» Required action: If a line in the entries below includes "entre", show that line.

*-*-*

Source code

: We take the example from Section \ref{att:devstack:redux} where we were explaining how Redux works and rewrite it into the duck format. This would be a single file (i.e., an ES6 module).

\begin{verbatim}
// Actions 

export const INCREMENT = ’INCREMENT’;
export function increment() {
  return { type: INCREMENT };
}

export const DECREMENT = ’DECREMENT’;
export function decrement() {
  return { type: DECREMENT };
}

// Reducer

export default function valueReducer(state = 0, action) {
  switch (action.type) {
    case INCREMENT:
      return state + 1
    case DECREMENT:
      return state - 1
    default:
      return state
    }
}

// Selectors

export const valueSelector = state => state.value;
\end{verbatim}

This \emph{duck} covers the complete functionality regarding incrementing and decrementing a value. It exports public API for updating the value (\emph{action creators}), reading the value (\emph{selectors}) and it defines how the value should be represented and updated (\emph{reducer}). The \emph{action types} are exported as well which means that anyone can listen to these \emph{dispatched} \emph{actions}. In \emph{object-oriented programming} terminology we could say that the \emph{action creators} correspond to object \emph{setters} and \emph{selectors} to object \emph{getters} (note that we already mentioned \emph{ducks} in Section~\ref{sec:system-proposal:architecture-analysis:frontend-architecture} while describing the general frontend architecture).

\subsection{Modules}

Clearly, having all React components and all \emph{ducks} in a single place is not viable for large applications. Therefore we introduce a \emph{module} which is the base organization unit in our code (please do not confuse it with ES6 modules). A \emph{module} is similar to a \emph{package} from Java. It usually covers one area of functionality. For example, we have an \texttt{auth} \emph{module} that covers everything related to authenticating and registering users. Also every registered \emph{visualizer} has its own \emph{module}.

*-*-*

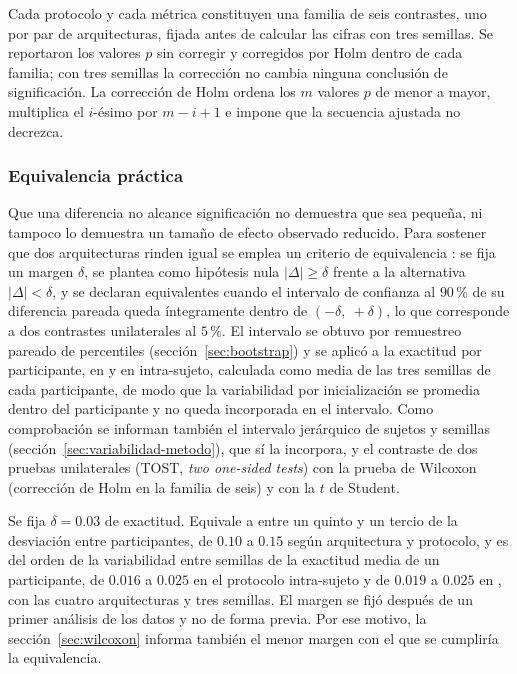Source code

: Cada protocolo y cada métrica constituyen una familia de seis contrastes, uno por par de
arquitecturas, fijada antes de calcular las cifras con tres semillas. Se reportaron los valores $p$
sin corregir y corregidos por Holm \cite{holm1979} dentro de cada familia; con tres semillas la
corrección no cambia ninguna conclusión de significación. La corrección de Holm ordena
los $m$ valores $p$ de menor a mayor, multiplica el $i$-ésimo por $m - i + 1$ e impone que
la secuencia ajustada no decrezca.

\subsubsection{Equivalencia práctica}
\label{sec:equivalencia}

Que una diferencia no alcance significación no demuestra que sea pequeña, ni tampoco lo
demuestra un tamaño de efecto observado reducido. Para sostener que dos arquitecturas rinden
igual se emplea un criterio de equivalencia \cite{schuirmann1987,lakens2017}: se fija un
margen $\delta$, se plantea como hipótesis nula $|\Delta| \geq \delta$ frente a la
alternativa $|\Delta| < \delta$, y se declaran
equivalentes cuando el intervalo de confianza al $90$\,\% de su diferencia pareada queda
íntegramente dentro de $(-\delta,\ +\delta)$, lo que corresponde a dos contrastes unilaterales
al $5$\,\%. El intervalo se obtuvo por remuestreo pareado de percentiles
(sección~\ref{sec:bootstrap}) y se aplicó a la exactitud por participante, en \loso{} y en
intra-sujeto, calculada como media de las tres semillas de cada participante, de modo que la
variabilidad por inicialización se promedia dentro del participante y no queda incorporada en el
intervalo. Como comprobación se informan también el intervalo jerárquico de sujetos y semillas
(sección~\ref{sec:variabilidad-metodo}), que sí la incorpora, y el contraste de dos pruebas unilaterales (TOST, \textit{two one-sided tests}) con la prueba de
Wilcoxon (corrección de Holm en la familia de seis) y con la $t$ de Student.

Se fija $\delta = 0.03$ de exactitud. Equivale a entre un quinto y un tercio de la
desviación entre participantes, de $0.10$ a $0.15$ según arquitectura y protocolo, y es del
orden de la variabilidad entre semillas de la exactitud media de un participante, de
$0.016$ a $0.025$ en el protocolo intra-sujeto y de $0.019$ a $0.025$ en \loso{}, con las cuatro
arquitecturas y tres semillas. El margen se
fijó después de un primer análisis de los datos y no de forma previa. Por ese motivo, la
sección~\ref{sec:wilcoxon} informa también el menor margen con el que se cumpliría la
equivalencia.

*-*-*

» Expected answer:
Se fija $\delta = 0.03$ de exactitud. Equivale a entre un quinto y un tercio de la
desviación entre participantes, de $0.10$ a $0.15$ según arquitectura y protocolo, y es del
orden de la variabilidad entre semillas de la exactitud media de un participante, de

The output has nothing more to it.